EDITORIAL

Did the USA lose Eastern Europe?

The American media (electronic and printed) recently published articles that debate an issue which wouldn’t have been invoked in such terms just one year ago: have the USA lost Eastern Europe? Certainly, there are also recriminatory titles, like ‘The Abandoned Alliance’ or ‘How Obama Lost Poland‘- the debate is preponderantly a clash of arguments, but its content is important enough for the current presidential campaign, as the Republican candidate and his camp try to identify problems in the foreign policy of the US which they could concentrate upon, in view of improving their electoral score. Although tipping the electoral scales is the main reason for bringing this topic to public attention, the US relation with Eastern Europe as a whole and with Europe (EU) and Russia in subsidiary is very important, and knowing the positions of the two sides in the dispute is necessary in their main aspects.

Especially as many analysts invoke the Asian “pivoting” recently made by the Obama Administration and demand a disengagement of the US from the entire Europe, especially from its East. The March incident of the microphone “unintentionally left” (?) open during a meeting between Obama and Medvedev, then still president of Russia, is one of the events that come to mind when one considers a devolvement of the United States from Eastern Europe (because this is where the American anti-missile shield – mentioned by the two leaders of the planets’ biggest two nuclear powers – is deployed).
First, there is a nuance that must be emphasised. The debate over the problem is, certainly, amplified by the dispute of presidential candidates, especially as Mitt Romney (Republican) tried to give a foreign policy agenda to the electoral debate, by visiting the United Kingdom, Israel and Poland two weeks ago. The legs of his tour were carefully chosen by his staff, in order to show Romney as a politician ‘in the know’ about the sensitive problems of the American foreign policy, while putting this in contrast with the setbacks of the rival candidate. In a column dedicated to this visit by the ‘Washington Post’, Charles Krauthammer comments that the Obama Administration “unilaterally cancelled a Bush-era missile-defence agreement with Poland to appease Russia,” thus heating the debate. This idea clearly demonstrates that the topic about “did the USA lose Eastern Europe” is by no means insignificant, a preponderantly electoral issue without justification in the home and foreign policy of today’s America.
What are the arguments invoked by those who support this surprising position?
The strongest such argument is about the change in the attitude of Polish officials with a say in foreign policy (especially of ‘Atlanticist’ Radek Sikorsky, minister of Foreign Affairs and advisor for such matters of Premier Donald Tusk).

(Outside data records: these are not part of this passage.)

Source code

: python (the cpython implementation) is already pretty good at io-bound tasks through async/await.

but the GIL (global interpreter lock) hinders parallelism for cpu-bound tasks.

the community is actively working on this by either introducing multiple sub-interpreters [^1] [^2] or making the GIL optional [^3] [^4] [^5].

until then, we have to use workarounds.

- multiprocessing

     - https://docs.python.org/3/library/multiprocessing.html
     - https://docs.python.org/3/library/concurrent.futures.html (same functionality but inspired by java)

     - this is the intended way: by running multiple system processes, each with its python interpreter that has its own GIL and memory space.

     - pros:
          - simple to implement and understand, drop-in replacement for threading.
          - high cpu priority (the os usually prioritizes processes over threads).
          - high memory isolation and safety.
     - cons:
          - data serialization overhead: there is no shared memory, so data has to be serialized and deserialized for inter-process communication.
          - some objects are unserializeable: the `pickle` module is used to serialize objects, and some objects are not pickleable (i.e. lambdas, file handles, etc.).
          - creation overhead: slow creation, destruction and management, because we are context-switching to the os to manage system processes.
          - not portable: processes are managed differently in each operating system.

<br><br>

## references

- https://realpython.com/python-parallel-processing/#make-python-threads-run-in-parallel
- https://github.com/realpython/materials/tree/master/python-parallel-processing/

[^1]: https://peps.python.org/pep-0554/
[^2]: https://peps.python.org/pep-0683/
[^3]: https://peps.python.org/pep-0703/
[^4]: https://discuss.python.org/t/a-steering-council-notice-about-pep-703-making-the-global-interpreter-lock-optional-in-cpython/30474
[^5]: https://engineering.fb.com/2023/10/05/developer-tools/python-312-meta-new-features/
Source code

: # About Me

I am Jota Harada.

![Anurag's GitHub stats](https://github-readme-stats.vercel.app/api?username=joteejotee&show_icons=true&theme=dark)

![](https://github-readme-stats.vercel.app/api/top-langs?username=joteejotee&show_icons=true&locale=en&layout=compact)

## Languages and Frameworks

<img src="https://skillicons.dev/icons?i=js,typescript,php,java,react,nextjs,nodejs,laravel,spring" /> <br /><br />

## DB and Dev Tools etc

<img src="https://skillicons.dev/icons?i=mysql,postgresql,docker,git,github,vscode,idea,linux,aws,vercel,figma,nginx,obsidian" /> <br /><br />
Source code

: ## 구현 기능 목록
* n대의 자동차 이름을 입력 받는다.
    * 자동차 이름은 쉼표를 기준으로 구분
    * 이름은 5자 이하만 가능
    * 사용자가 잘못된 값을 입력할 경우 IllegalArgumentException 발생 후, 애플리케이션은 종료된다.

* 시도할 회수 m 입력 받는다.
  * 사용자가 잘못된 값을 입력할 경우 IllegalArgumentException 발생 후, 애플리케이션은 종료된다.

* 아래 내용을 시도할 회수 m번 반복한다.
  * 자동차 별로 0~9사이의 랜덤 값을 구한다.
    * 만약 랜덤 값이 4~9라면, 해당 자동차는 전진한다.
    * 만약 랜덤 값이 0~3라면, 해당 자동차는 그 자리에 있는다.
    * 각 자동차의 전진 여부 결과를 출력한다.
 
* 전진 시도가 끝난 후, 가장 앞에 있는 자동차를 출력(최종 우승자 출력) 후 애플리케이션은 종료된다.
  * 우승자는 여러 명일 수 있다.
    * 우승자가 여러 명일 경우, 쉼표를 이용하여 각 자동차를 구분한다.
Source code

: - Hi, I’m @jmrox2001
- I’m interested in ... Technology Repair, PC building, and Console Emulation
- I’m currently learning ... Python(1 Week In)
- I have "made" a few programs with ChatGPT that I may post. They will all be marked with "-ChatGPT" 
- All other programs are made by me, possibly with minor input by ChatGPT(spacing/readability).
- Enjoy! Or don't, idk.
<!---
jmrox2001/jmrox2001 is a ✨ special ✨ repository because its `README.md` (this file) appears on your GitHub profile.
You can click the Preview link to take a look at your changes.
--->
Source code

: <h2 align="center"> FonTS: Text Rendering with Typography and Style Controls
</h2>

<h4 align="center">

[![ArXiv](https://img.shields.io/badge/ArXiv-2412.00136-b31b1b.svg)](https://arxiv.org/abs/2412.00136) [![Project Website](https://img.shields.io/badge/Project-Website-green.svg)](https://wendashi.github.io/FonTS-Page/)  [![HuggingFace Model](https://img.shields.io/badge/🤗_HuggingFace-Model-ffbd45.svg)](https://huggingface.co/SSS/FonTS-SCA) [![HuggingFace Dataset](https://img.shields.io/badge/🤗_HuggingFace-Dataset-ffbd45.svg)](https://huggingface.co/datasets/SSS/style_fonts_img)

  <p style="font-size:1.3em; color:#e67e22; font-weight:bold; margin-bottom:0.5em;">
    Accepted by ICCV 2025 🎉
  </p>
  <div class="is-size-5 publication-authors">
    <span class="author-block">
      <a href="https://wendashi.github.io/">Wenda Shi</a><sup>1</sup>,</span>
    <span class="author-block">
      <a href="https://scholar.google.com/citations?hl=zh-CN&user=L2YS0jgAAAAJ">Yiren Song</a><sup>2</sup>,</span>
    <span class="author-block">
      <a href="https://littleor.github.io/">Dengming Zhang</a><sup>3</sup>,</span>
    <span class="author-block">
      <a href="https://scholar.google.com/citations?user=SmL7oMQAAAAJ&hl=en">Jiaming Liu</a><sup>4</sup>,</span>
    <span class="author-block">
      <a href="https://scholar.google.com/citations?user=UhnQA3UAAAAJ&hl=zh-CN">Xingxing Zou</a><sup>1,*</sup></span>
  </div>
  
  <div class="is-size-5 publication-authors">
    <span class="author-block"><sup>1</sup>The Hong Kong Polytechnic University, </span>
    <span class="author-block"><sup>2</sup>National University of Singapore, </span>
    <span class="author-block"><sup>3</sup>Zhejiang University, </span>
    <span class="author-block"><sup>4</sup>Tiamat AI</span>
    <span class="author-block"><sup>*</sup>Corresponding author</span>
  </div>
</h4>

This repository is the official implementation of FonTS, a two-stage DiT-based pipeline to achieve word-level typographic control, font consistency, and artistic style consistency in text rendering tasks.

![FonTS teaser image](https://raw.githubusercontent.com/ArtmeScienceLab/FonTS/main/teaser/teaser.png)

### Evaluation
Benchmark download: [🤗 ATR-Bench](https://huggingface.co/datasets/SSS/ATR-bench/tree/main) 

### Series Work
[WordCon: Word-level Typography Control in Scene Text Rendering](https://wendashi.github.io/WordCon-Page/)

Sikorsky suddenly displayed a change of orientation towards the EU, and especially Germany, which he described last year as “Europe’s indispensable nation,” called to lead, but not to dominate the European reform: “Not dominate, but to lead in reform. Provided that you include us in decision-making, Poland will support you.” The argument thus invoked goes even further, coupled with the possible consequences of the present crisis of the euro currency. In the eventuality of the creation of a ‘Mitteleurope’ led by Germany – some form of ‘hard core’ of the EU if the euro fails – Poland would thus have proved its agreement, because – no matter how difficult such a move would be – it is still preferable to the hegemony of Russia. The entire argumentation actually is related to the fact that Obama renounced, in September 2010, to install the anti-missile shield in Poland and the Czech Republic, moving these installations South, to Romania and Bulgaria – a decision that was well received in Moscow and considered as a concession within the framework of the ‘reset’ policy. In other words, by extending the Polish model to the entire region, it is said that Eastern European elites started to see the ‘German option’ as the lesser evil, compared to the Russian hegemony installed upon the region in the absence of the balancing element represented so far by the USA. Supporters of this thesis write that “Wanting to be seen as Germany’s political clients, they conduct their Russian affairs through Berlin, which provides some protection from the bullying tactics of the eastern giant.” In this context, it is not by coincidence that the member states of the ‘Visegrad group’ took the initiative of forming a military ‘miniblock’ that would allow them to sail with some safety the international waters troubled by the withdrawal of the USA from the region and by the possible arrangements between Germany and Russia.
This argumentation is supported by the opinion of Stratfor analyst George Friedman, who explains in a recent book that the merger between European technology (Germany) and the vast Eurasian resources (Russia) is one of the biggest threats to the USA in the 21st Century, and that, in order to provided the best response to it, “the U.S. must cooperate with small and medium-sized countries, particularly those in Scandinavia and in Central and Eastern Europe between the Baltic and the Black Sea (Poland, Czech Republic, Slovakia, Hungary, and Romania) – countries uneasy about the growing ambitions of Euro-Asiatic super-weight players.”
The opponents of this viewpoint – the other camp of the debate – reject ‘de facto’ this argument. They say that, on the contrary, the Obama Administration mended the transatlantic relations damaged during the previous administration, as demonstrated by the fact that today “America is still vastly popular in Europe than it was during the late Bush years, and if it is ever needed in a major crisis, this goodwill will be important.” These opponents also show that the Obama Administration succeeded in building a strong consensus within NATO for reinvigorating the European collective defence, through the anti-missile system deployed at the heart of SE Europe. The way the Bush Administration conceived it did not cover allies like Bulgaria, Romania and Turkey, exposed to possible hits from Iran. The Obama Administration also consolidated the transatlantic relation through a common answer to the ‘Arab Spring,’ especially in the case of Libya. Finally, in the case of the euro crisis, which represents “the most serious geostrategic challenge for the transatlantic relationship,” American officials are in permanent contact with European leaders, sharing the American experience in proactive behaviour aimed at countering the crisis.
I read with interest a comment on the forum of an article recently published by the American press. As I appreciate the clarity of its opinion, I quote it almost integrally, as conclusion of this column: “The 21st century will be dominated by the US relationship with China (and possibly India).  Not the US/Russian dynamic that dominated the latter half of the 20th century. Furthermore, Europe as an entity is less important today than it has been historically. The current economic mess notwithstanding, the EU as an entity has the potential to be very formidable- they shouldn’t need US protection. The sooner that the Europeans develop better defence capabilities and the willingness to spend on defence, the better off the world will be.  The US will no longer have to shoulder all the responsibility (and the blame). Finally, the last thing that we want to do in the 21st century is to create a new Cold War.”
As I do not resonate with this comment in these regards, I would add that USA and Europe must be together in this century, and Eastern Europe should be an organic part of the EU, rather than a remote province on its edge.